The Short Answer
Green eyes are usually presented as the rarest major natural eye color worldwide, with many medical and consumer eye-color explainers placing them at around 2% of the global population.
The complication is that some sources separate gray and amber from blue or hazel, while others fold those shades into broader categories. When gray and amber are counted separately, they can be estimated at under 1% each.
Why Sources Give Different Answers
Search results for rarest eye color often mix medical explainers, vision-clinic blogs, and list-style articles. They do not all use the same category system, which is why one page may say green is rarest while another argues for gray or amber.

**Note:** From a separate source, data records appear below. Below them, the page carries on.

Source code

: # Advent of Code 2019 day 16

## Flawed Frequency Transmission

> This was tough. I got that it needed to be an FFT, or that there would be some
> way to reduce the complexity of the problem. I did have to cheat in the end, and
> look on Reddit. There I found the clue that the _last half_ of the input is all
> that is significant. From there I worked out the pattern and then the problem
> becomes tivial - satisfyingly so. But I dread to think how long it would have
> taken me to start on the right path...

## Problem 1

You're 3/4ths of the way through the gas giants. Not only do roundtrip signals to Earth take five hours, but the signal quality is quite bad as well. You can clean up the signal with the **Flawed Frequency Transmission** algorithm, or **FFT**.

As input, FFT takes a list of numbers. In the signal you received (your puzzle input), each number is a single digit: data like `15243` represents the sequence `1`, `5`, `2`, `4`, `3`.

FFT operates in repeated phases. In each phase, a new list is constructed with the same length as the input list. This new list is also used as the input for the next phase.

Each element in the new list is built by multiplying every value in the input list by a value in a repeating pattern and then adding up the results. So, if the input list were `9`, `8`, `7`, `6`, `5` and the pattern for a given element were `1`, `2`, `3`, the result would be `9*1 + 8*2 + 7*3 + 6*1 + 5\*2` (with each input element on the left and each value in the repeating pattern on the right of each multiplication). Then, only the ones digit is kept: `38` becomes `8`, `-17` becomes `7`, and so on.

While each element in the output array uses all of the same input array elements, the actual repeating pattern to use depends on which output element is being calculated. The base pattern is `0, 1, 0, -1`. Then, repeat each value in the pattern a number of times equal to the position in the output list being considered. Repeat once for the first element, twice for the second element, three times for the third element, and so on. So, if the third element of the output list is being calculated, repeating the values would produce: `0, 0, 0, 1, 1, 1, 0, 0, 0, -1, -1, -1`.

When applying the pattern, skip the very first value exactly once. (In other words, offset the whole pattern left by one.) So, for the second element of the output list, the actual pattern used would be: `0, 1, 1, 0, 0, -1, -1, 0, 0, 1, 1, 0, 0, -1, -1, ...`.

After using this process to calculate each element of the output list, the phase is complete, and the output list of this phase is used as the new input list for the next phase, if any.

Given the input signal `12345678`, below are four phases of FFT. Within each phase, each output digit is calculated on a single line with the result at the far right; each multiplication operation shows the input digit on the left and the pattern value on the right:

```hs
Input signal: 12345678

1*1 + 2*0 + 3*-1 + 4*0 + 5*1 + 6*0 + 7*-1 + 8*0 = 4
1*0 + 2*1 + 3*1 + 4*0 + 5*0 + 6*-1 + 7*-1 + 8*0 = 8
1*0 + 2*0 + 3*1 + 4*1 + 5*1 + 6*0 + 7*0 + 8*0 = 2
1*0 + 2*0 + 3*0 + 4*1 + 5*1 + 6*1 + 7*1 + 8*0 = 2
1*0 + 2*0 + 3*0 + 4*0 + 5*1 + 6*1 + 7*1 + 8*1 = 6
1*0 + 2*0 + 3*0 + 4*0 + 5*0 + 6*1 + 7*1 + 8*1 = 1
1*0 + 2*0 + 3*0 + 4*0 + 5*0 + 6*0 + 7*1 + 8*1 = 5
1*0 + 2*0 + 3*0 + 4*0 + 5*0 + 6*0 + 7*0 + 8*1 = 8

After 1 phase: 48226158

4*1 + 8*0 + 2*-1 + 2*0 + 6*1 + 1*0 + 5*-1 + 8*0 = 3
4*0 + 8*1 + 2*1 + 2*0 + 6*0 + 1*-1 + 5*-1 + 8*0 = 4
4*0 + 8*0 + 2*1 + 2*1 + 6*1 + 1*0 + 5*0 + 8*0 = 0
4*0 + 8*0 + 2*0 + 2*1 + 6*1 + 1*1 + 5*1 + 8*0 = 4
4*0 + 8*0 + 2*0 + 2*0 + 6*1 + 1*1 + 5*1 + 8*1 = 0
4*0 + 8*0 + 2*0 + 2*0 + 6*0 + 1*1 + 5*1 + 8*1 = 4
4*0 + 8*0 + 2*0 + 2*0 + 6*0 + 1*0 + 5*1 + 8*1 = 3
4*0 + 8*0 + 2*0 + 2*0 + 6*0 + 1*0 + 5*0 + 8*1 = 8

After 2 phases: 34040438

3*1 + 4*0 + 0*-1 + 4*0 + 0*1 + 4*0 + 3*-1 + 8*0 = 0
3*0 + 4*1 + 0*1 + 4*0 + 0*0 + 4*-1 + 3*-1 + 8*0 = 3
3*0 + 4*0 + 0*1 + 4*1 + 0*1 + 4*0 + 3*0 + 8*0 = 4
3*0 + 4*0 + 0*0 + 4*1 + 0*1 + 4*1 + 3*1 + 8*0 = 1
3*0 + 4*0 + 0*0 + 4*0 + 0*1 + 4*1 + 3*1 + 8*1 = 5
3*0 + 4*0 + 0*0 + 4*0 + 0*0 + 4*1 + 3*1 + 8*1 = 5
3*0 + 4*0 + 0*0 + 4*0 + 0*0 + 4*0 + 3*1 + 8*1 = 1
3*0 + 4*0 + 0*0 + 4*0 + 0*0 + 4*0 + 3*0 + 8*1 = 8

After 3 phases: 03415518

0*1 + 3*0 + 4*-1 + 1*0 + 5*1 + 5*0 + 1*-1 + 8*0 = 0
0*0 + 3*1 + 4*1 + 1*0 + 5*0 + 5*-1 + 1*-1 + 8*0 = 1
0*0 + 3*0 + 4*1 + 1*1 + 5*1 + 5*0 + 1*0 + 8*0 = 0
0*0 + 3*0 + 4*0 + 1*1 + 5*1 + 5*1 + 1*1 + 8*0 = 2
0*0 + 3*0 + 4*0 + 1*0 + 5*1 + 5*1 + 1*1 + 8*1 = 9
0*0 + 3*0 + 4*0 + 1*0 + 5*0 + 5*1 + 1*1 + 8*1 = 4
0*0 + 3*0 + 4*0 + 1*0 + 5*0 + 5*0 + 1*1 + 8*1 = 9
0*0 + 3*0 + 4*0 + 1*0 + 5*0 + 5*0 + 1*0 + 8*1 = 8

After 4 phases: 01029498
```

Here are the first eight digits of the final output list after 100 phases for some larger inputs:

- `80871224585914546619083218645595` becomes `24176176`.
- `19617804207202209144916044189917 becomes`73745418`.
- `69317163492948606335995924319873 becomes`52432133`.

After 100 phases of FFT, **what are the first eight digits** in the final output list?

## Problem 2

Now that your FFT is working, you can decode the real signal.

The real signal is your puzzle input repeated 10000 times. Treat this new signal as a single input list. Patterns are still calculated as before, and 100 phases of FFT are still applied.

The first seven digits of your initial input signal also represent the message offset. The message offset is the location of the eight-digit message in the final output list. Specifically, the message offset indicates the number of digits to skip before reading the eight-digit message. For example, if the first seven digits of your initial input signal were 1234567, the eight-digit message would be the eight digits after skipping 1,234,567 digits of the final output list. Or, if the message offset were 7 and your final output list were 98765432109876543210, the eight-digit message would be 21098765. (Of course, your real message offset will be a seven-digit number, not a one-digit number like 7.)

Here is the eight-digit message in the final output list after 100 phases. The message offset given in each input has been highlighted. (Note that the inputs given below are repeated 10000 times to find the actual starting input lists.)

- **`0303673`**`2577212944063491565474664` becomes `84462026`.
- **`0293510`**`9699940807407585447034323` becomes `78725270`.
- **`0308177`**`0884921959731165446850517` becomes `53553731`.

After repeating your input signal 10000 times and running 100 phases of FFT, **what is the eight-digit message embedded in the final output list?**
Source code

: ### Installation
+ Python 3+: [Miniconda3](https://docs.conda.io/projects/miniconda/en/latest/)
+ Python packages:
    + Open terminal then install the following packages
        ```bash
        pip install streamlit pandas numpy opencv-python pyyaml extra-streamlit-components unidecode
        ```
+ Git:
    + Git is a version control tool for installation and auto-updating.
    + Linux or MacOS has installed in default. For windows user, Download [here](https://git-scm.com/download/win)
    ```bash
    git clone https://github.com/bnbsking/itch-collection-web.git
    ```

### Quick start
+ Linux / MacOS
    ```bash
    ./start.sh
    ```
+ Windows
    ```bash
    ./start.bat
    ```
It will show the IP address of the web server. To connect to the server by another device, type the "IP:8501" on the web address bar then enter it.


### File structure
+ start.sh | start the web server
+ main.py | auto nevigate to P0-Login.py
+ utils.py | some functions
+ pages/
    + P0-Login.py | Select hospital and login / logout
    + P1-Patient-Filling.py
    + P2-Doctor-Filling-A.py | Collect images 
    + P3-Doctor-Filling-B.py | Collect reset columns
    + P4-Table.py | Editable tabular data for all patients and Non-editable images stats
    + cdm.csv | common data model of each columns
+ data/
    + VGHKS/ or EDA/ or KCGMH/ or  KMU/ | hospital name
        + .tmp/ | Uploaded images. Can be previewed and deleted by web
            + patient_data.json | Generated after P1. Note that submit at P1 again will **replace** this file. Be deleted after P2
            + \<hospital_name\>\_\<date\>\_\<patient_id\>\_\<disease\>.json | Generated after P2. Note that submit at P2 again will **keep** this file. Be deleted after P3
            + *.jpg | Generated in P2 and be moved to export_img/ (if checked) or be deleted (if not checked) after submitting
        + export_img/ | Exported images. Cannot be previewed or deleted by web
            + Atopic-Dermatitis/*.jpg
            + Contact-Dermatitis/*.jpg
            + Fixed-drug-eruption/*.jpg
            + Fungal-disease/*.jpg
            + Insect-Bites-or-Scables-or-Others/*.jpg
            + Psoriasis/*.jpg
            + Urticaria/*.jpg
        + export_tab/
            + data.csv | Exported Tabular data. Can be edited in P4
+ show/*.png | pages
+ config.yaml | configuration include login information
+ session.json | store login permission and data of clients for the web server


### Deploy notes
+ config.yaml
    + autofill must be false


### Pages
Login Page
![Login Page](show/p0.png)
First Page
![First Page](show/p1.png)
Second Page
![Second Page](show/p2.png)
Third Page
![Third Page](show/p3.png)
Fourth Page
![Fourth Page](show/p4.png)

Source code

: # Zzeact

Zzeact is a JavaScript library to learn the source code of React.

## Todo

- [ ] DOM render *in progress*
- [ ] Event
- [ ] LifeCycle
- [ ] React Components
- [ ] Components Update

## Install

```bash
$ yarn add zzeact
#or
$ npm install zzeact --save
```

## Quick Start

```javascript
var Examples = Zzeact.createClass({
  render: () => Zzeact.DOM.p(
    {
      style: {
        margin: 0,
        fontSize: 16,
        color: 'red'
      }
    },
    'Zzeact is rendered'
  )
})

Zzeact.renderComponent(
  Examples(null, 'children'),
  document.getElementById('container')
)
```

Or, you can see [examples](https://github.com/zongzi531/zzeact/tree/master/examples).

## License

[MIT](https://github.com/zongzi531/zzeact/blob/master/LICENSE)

That does not mean the sources are completely contradicting each other. They are usually describing the same rarity pattern, but they disagree on whether mixed shades deserve their own bucket.
How Green, Gray, and Amber Compare
Green is the rarest eye color that is consistently tracked as its own mainstream category. That is why it dominates most search results and infographic-style charts.
Gray and amber are often described as even less common in everyday life, but they are harder to measure cleanly because people may label the same eyes as blue-gray, hazel, golden-brown, or light brown depending on the lighting.
What Makes an Eye Color Rare
Eye color is shaped by multiple genes and by how melanin is distributed in the iris. Rare shades usually appear when pigmentation, light scattering, and undertones combine in a less common way.
That is why some eyes seem to change color across environments. The structure of the iris can make a borderline color look green indoors, gray outdoors, and hazel in warm light.
The Best Practical Takeaway
If you want the cleanest answer for search intent, use this rule: green is usually the rarest standard eye color, while gray and amber may be rarer when counted separately.
If you want the most accurate answer for your own eyes, focus less on labels and more on undertones, outer ring contrast, and how your eyes behave in neutral daylight.